═════ SUPPLIED RECORDS ═════

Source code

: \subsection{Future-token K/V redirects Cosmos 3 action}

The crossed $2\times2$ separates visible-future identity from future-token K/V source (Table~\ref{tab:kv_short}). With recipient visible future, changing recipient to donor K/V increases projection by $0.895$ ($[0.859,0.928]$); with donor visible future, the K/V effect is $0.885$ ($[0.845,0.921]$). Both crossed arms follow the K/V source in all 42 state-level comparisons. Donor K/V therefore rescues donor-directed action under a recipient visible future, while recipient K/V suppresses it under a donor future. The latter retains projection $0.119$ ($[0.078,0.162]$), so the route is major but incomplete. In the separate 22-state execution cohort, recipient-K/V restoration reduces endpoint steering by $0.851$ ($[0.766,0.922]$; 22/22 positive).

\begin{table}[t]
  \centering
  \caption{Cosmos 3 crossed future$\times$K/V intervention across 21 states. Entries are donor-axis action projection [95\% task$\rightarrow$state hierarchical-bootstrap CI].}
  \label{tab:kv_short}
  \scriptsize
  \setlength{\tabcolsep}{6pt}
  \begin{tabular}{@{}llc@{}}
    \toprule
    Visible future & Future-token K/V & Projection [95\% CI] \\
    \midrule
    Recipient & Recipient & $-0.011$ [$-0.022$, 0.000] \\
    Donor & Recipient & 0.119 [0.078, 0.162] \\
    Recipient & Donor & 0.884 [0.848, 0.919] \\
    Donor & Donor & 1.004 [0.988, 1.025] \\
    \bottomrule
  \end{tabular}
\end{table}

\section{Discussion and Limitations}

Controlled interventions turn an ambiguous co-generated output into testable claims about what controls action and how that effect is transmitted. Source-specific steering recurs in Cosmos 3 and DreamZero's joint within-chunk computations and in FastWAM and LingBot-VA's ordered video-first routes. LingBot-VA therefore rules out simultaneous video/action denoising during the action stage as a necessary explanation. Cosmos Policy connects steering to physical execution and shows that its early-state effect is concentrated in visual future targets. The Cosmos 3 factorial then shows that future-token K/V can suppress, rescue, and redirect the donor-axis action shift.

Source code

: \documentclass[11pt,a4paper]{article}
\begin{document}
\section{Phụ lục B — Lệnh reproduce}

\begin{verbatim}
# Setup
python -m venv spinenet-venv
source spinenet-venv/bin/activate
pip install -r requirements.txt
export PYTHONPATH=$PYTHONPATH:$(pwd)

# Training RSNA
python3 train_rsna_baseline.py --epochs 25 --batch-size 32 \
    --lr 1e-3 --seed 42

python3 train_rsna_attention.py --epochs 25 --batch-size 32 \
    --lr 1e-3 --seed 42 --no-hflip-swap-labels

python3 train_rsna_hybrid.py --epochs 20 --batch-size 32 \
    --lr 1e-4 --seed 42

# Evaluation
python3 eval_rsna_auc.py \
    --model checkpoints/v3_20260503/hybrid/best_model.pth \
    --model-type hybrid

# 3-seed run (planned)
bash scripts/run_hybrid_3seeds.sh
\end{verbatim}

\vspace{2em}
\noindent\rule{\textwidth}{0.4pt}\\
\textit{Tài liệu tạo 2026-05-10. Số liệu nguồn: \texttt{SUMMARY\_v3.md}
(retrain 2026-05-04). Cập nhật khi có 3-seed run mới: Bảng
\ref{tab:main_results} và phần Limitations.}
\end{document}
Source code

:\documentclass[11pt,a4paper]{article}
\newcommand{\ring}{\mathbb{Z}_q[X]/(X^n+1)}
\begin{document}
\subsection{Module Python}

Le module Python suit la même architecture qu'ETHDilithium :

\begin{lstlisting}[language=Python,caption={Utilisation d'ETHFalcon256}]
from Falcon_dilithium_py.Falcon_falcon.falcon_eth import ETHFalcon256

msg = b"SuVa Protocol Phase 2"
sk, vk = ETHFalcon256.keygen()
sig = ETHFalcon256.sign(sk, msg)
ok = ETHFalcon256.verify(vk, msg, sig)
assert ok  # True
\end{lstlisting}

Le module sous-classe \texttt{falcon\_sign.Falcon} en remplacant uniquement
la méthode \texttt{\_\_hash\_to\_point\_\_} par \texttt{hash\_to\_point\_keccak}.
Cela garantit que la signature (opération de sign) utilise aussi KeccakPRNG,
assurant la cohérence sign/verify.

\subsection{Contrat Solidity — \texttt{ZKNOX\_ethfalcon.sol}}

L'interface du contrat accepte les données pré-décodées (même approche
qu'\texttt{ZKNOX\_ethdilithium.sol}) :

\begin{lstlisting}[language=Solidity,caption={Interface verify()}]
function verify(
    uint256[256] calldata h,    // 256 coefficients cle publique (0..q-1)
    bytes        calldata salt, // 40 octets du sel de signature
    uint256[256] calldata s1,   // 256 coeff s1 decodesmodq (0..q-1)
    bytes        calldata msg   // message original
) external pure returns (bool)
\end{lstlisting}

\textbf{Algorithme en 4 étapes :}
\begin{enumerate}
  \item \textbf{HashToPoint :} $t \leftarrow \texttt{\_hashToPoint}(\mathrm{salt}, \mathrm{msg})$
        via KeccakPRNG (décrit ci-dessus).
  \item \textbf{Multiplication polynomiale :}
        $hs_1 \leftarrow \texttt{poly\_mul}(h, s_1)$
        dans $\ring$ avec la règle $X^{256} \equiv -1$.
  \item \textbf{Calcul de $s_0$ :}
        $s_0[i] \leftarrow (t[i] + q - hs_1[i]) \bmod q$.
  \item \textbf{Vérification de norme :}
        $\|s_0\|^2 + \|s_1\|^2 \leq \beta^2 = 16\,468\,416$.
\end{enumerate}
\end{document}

═════

### WHAT IS REQUIRED
Read through the entries above, and wherever a line holds the string "article", copy it.

### ANSWER FOR THE TASK
: \documentclass[11pt,a4paper]{article}
:\documentclass[11pt,a4paper]{article}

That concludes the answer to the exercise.